[DATA SHOWN]
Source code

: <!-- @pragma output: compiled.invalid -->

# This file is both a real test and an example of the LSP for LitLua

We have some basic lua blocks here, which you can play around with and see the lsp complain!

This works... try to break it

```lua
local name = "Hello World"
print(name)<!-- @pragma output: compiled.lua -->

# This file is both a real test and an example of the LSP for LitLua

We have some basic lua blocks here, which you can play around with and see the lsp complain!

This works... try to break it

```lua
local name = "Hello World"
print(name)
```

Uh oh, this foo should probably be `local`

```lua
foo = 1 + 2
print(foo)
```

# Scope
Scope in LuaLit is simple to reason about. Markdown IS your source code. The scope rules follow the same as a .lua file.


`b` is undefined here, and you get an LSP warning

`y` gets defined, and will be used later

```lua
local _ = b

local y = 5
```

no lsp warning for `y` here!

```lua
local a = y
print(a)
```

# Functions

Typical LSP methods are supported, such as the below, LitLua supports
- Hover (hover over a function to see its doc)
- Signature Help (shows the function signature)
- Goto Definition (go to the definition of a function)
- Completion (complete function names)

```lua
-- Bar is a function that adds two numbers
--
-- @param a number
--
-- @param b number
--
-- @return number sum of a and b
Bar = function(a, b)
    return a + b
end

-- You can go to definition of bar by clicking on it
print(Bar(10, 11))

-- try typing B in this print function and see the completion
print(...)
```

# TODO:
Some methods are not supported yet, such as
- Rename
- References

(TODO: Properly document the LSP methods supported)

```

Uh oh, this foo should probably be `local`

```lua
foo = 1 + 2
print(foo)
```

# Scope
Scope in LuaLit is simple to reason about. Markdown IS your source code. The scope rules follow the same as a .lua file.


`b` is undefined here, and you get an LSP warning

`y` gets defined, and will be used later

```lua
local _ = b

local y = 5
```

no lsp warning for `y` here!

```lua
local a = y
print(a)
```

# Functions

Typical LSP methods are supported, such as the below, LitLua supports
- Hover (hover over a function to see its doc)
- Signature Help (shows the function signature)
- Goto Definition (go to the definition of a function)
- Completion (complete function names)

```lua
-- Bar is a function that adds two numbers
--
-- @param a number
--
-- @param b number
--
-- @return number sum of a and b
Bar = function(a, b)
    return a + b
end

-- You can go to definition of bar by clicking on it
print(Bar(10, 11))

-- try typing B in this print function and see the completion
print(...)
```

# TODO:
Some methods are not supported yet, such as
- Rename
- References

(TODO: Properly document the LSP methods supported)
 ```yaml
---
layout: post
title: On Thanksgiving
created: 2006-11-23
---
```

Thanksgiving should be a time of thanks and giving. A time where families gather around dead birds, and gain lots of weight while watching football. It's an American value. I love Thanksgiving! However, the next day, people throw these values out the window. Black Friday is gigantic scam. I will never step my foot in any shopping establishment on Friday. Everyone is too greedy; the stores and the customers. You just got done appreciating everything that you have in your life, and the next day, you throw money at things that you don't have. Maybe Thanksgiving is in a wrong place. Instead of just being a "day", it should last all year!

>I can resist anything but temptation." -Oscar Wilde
[/DATA SHOWN]
> _PROBLEM TO WORK ON_
Please print the records above exactly, leaving nothing out.

> _ANSWER BELOW_
Source code

: <!-- @pragma output: compiled.invalid -->

# This file is both a real test and an example of the LSP for LitLua

We have some basic lua blocks here, which you can play around with and see the lsp complain!

This works... try to break it

```lua
local name = "Hello World"
print(name)<!-- @pragma output: compiled.lua -->

# This file is both a real test and an example of the LSP for LitLua

We have some basic lua blocks here, which you can play around with and see the lsp complain!

This works... try to break it

```lua
local name = "Hello World"
print(name)
```

Uh oh, this foo should probably be `local`

```lua
foo = 1 + 2
print(foo)
```

# Scope
Scope in LuaLit is simple to reason about. Markdown IS your source code. The scope rules follow the same as a .lua file.


`b` is undefined here, and you get an LSP warning

`y` gets defined, and will be used later

```lua
local _ = b

local y = 5
```

no lsp warning for `y` here!

```lua
local a = y
print(a)
```

# Functions

Typical LSP methods are supported, such as the below, LitLua supports
- Hover (hover over a function to see its doc)
- Signature Help (shows the function signature)
- Goto Definition (go to the definition of a function)
- Completion (complete function names)

```lua
-- Bar is a function that adds two numbers
--
-- @param a number
--
-- @param b number
--
-- @return number sum of a and b
Bar = function(a, b)
    return a + b
end

-- You can go to definition of bar by clicking on it
print(Bar(10, 11))

-- try typing B in this print function and see the completion
print(...)
```

# TODO:
Some methods are not supported yet, such as
- Rename
- References

(TODO: Properly document the LSP methods supported)

```

Uh oh, this foo should probably be `local`

```lua
foo = 1 + 2
print(foo)
```

# Scope
Scope in LuaLit is simple to reason about. Markdown IS your source code. The scope rules follow the same as a .lua file.


`b` is undefined here, and you get an LSP warning

`y` gets defined, and will be used later

```lua
local _ = b

local y = 5
```

no lsp warning for `y` here!

```lua
local a = y
print(a)
```

# Functions

Typical LSP methods are supported, such as the below, LitLua supports
- Hover (hover over a function to see its doc)
- Signature Help (shows the function signature)
- Goto Definition (go to the definition of a function)
- Completion (complete function names)

```lua
-- Bar is a function that adds two numbers
--
-- @param a number
--
-- @param b number
--
-- @return number sum of a and b
Bar = function(a, b)
    return a + b
end

-- You can go to definition of bar by clicking on it
print(Bar(10, 11))

-- try typing B in this print function and see the completion
print(...)
```

# TODO:
Some methods are not supported yet, such as
- Rename
- References

(TODO: Properly document the LSP methods supported)
 ```yaml
---
layout: post
title: On Thanksgiving
created: 2006-11-23
---
```

Thanksgiving should be a time of thanks and giving. A time where families gather around dead birds, and gain lots of weight while watching football. It's an American value. I love Thanksgiving! However, the next day, people throw these values out the window. Black Friday is gigantic scam. I will never step my foot in any shopping establishment on Friday. Everyone is too greedy; the stores and the customers. You just got done appreciating everything that you have in your life, and the next day, you throw money at things that you don't have. Maybe Thanksgiving is in a wrong place. Instead of just being a "day", it should last all year!

>I can resist anything but temptation." -Oscar Wilde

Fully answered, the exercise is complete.